Moonbats for Jesus

The so-called war on terror has provoked a lot of discussion on patriotism. Last fall, when Joan and I walked in the anti-war march in Orlando, we encountered a group called “Gathering of Eagles.” These self-styled super patriots make it a point to attend such marches and to harass the marchers. They call us “moonbats”—liberals! [How did the word liberal get such a bad reputation? Etymologically, liberal comes from the root “to set free.” Did not Jesus say that he came to liberate the oppressed? Knew it all along. He must have been a liberal!] Fortunately, there was a mounted patrol from the Orlando police department which separated us from these folks; however, that did not prevent them from yelling and shouting obscenities and other epithets at us. Two that I can print on this blog were “traitor” and “infidel.”
We often get the same reaction from others. Us moonbats do “not support the troops” which is an euphemism for “we do not support Bush’s war for oil, water and hegemony in the Middle East.” Thus, we are deemed unpatriotic, un-American [Remember McCarthy’s Committee on Un-American Activities?]

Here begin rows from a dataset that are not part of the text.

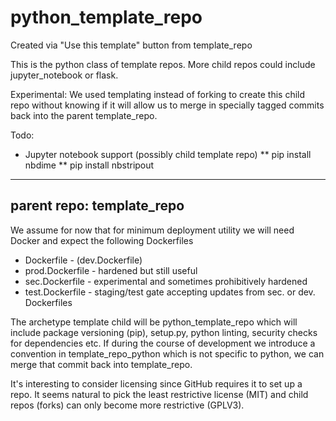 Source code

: # python_template_repo

Created via "Use this template" button from template_repo

This is the python class of template repos. More child repos could include jupyter_notebook or flask.

Experimental:
We used templating instead of forking to create this child repo without knowing if it will allow us to merge in specially tagged commits back into the parent template_repo.

Todo:

* Jupyter notebook support (possibly child template repo)
** pip install nbdime
** pip install nbstripout


--------------------------------------------------------------------------------------------------
## parent repo: template_repo

We assume for now that for minimum deployment utility we will need Docker and expect the following
Dockerfiles 
* Dockerfile - (dev.Dockerfile)
* prod.Dockerfile - hardened but still useful 
* sec.Dockerfile - experimental and sometimes prohibitively hardened
* test.Dockerfile - staging/test gate accepting updates from sec. or dev. Dockerfiles


The archetype template child will be python_template_repo which will include package versioning (pip), setup.py, python linting, security checks for dependencies etc. If during the course of development we introduce a convention in template_repo_python which is not specific to python, we can merge that commit back into template_repo.

It's interesting to consider licensing since GitHub requires it to set up a repo. It seems natural to pick the least restrictive license (MIT) and child repos (forks) can only become more restrictive (GPLV3). 
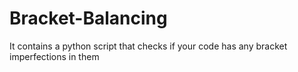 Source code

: # Bracket-Balancing
It contains a python script that checks if your code has any bracket imperfections in them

Let’s set the record straight. Peace is patriotic. Patriotism is love for one’s country; however, it does not mean blind support for all the programs of the government in power. In order to be patriotic, Christian citizens must be well informed and must not blindly support whatever the government throws at us.

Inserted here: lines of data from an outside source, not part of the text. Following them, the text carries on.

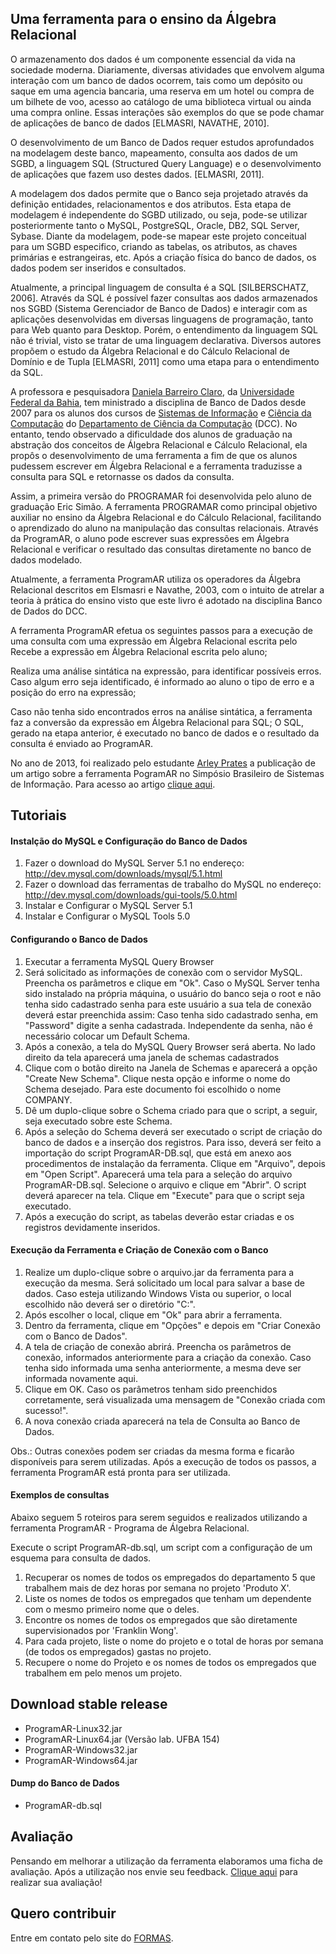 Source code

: ## Uma ferramenta para o ensino da Álgebra Relacional


O armazenamento dos dados é um componente essencial da vida na sociedade moderna. Diariamente, diversas atividades que envolvem alguma interação com um banco de dados ocorrem, tais como um depósito ou saque em uma agencia bancaria, uma reserva em um hotel ou compra de um bilhete de voo, acesso ao catálogo de uma biblioteca virtual ou ainda uma compra online. Essas interações são exemplos do que se pode chamar de aplicações de banco de dados [ELMASRI, NAVATHE, 2010].

O desenvolvimento de um Banco de Dados requer estudos aprofundados na modelagem deste banco, mapeamento, consulta aos dados de um SGBD, a linguagem SQL (Structured Query Language) e o desenvolvimento de aplicações que fazem uso destes dados. [ELMASRI, 2011].


A modelagem dos dados permite que o Banco seja projetado através da definição entidades, relacionamentos e dos atributos. Esta etapa de modelagem é independente do SGBD utilizado, ou seja, pode-se utilizar posteriormente tanto o MySQL, PostgreSQL, Oracle, DB2, SQL Server, Sybase. Diante da modelagem, pode-se mapear este projeto conceitual para um SGBD especifico, criando as tabelas, os atributos, as chaves primárias e estrangeiras, etc. Após a criação física do banco de dados, os dados podem ser inseridos e consultados. 

Atualmente, a principal linguagem de consulta é a SQL [SILBERSCHATZ, 2006]. Através da SQL é possível fazer consultas aos dados armazenados nos SGBD (Sistema Gerenciador de Banco de Dados) e interagir com as aplicações desenvolvidas em diversas linguagens de programação, tanto para Web quanto para Desktop. Porém, o entendimento da linguagem SQL não é trivial, visto se tratar de uma linguagem declarativa. Diversos autores propõem o estudo da Álgebra Relacional e do Cálculo Relacional de Domínio e de Tupla [ELMASRI, 2011] como uma etapa para o entendimento da SQL.

A professora e pesquisadora [Daniela Barreiro Claro](http://formas.ufba.br/dclaro/), da [Universidade Federal da Bahia](https://ufba.br), tem ministrado a disciplina de Banco de Dados desde 2007 para os alunos dos cursos de [Sistemas de Informação](http://wiki.dcc.ufba.br/BSI) e [Ciência da Computação](http://wiki.dcc.ufba.br/CCC) do [Departamento de Ciência da Computação](http://wiki.dcc.ufba.br/DCC) (DCC). No entanto, tendo observado a dificuldade dos alunos de graduação na abstração dos conceitos de Álgebra Relacional e Cálculo Relacional, ela propôs o desenvolvimento de uma ferramenta a fim de que os alunos pudessem escrever em Álgebra Relacional e a ferramenta traduzisse a consulta para SQL e retornasse os dados da consulta.

Assim, a primeira versão do PROGRAMAR foi desenvolvida pelo aluno de graduação Eric Simão. A ferramenta PROGRAMAR como principal objetivo auxiliar no ensino da Álgebra Relacional e do Cálculo Relacional, facilitando o aprendizado do aluno na manipulação das consultas relacionais. Através da ProgramAR, o aluno pode escrever suas expressões em Álgebra Relacional e verificar o resultado das consultas diretamente no banco de dados modelado.

Atualmente, a ferramenta ProgramAR utiliza os operadores da Álgebra Relacional descritos em Elsmasri e Navathe, 2003, com o intuito de atrelar a teoria à prática do ensino visto que este livro é adotado na disciplina Banco de Dados do DCC.

A ferramenta ProgramAR efetua os seguintes passos para a execução de uma consulta com uma expressão em Álgebra Relacional escrita pelo Recebe a expressão em Álgebra Relacional escrita pelo aluno;

Realiza uma análise sintática na expressão, para identificar possíveis erros. Caso algum erro seja identificado, é informado ao aluno o tipo de erro e a posição do erro na expressão;

Caso não tenha sido encontrados erros na análise sintática, a ferramenta faz a conversão da expressão em Álgebra Relacional para SQL; O SQL, gerado na etapa anterior, é executado no banco de dados e o resultado da consulta é enviado ao ProgramAR.

No ano de 2013, foi realizado pelo estudante [Arley Prates](https://github.com/arleyprates) a publicação de um artigo sobre a ferramenta PogramAR no Simpósio Brasileiro de Sistemas de Informação. Para acesso ao artigo [clique aqui](https://www.researchgate.net/profile/Renato_Cerceau/publication/255682815_Conferencia_Eletronica_de_Dados_Cadastrais_Governamentais_por_Criterios_Qualitativos/links/00463520268a21f6a4000000.pdf).

## Tutoriais

#### Instalção do MySQL e Configuração do Banco de Dados

1. Fazer o download do MySQL Server 5.1 no endereço: http://dev.mysql.com/downloads/mysql/5.1.html
2. Fazer o download das ferramentas de trabalho do MySQL no endereço: http://dev.mysql.com/downloads/gui-tools/5.0.html
3. Instalar e Configurar o MySQL Server 5.1
4. Instalar e Configurar o MySQL Tools 5.0

#### Configurando o Banco de Dados
1. Executar a ferramenta MySQL Query Browser
2. Será solicitado as informações de conexão com o servidor MySQL. Preencha os parâmetros e clique em "Ok". Caso o MySQL Server tenha sido instalado na própria máquina, o usuário do banco seja o root e não tenha sido cadastrado senha para este usuário a sua tela de conexão deverá estar preenchida assim: Caso tenha sido cadastrado senha, em "Password" digite a senha cadastrada. Independente da senha, não é necessário colocar um Default Schema.
3. Após a conexão, a tela do MySQL Query Browser será aberta. No lado direito da tela aparecerá uma janela de schemas cadastrados
4. Clique com o botão direito na Janela de Schemas e aparecerá a opção "Create New Schema". Clique nesta opção e informe o nome do Schema desejado. Para este documento foi escolhido o nome COMPANY.
5. Dê um duplo-clique sobre o Schema criado para que o script, a seguir, seja executado sobre este Schema.
6. Após a seleção do Schema deverá ser executado o script de criação do banco de dados e a inserção dos registros. Para isso, deverá ser feito a importação do script ProgramAR-DB.sql, que está em anexo aos procedimentos de instalação da ferramenta. Clique em "Arquivo", depois em "Open Script". Aparecerá uma tela para a seleção do arquivo ProgramAR-DB.sql. Selecione o arquivo e clique em "Abrir". O script deverá aparecer na tela. Clique em "Execute" para que o script seja executado.
7. Após a execução do script, as tabelas deverão estar criadas e os registros devidamente inseridos.

#### Execução da Ferramenta e Criação de Conexão com o Banco

1. Realize um duplo-clique sobre o arquivo.jar da ferramenta para a execução da mesma. Será solicitado um local para salvar a base de dados. Caso esteja utilizando Windows Vista ou superior, o local escolhido não deverá ser o diretório "C:\".
2. Após escolher o local, clique em "Ok" para abrir a ferramenta.
3. Dentro da ferramenta, clique em "Opções" e depois em "Criar Conexão com o Banco de Dados".
4. A tela de criação de conexão abrirá. Preencha os parâmetros de conexão, informados anteriormente para a criação da conexão. Caso tenha sido informada uma senha anteriormente, a mesma deve ser informada novamente aqui.
5. Clique em OK. Caso os parâmetros tenham sido preenchidos corretamente, será visualizada uma mensagem de "Conexão criada com sucesso!".
6. A nova conexão criada aparecerá na tela de Consulta ao Banco de Dados.

Obs.: Outras conexões podem ser criadas da mesma forma e ficarão disponíveis para serem utilizadas.
Após a execução de todos os passos, a ferramenta ProgramAR está pronta para ser utilizada.

#### Exemplos de consultas

Abaixo seguem 5 roteiros para serem seguidos e realizados utilizando a ferramenta ProgramAR - Programa de Álgebra Relacional.

Execute o script ProgramAR-db.sql, um script com a configuração de um esquema para consulta de dados.

1. Recuperar os nomes de todos os empregados do departamento 5 que trabalhem mais de dez horas por semana no projeto 'Produto X'.
2. Liste os nomes de todos os empregados que tenham um dependente com o mesmo primeiro nome que o deles.
3. Encontre os nomes de todos os empregados que são diretamente supervisionados por 'Franklin Wong'.
4. Para cada projeto, liste o nome do projeto e o total de horas por semana (de todos os empregados) gastas no projeto.
5. Recupere o nome do Projeto e os nomes de todos os empregados que trabalhem em pelo menos um projeto.

## Download stable release

* ProgramAR-Linux32.jar
* ProgramAR-Linux64.jar (Versão lab. UFBA 154)
* ProgramAR-Windows32.jar
* ProgramAR-Windows64.jar

#### Dump do Banco de Dados

* ProgramAR-db.sql

## Avaliação

Pensando em melhorar a utilização da ferramenta elaboramos uma ficha de avaliação. Após a utilização nos envie seu feedback. [Clique aqui](https://forms.gle/AeZkvRKLRMwpHTf86) para realizar sua avaliação!

## Quero contribuir

Entre em contato pelo site do [FORMAS](http://formas.ufba.br).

For the first three hundred years of the Jesus Movement, Christians were in the minority and were actively persecuted by the empire. Why? Because they did not accept all the values eschewed by the empire. For most of the first millennium, Christians understood that Christians could not shed blood. When Christians did shed blood heavy and lengthy penances ensued. Christians were for the most part countercultural during those years.

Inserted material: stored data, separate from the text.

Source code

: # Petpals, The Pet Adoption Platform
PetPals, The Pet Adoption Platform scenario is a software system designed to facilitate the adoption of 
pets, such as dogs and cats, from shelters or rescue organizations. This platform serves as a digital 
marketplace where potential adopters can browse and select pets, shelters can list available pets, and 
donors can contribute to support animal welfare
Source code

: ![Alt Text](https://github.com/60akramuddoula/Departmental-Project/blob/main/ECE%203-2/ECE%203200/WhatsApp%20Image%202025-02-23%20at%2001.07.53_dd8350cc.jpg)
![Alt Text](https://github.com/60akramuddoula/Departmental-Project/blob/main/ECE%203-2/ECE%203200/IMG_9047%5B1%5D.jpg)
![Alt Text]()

A great shift occurred toward the end of the first millennium. Ambrose and Augustine framed the just war theory to deal with the fact that the barbarians were at the empire gates and the empire had to be defended. A Christian could not serve in the army prior to 313. One hundred years later you had to be a Christian to serve in the army. With the crusades, which were called by popes and preached by saints such as Bernard and Catherine of Sienna, Christians were no longer prohibited from shedding blood; they were encourages to kill Muslims, Jews and heretics in the name of Christ. Saving aboriginal peoples justified slavery and colonization.
Fast forward to the 21st Century and we see a avowedly Christian culture which seems to accept war as the ordinary, normal way for resolving disputes over power and possessions. Unlike the early church, Christians who stand over against empire and try to live Gospel nonviolence find themselves in a minority—a unpatriotic minority at that.
Some few Catholic theologians have tried to justify the current war in Iraq on grounds of the just war theory. This goes to demonstrate how much we are a part of the comfort culture of our consumerist society. You can never justify a preemptive, preventive war. We think they are going to harm us so we go ahead and take them out. Not so. This is an unjust and immoral war. Recall Pope John Paul II burying his hands in his face when we unleashed the offensive on Iraq. He had repeatedly implored President Bush not to start to invasion but to no avail. “War is a defeat for mankind.” We must live Gospel nonviolence and call for peaceful resolution of conflicts.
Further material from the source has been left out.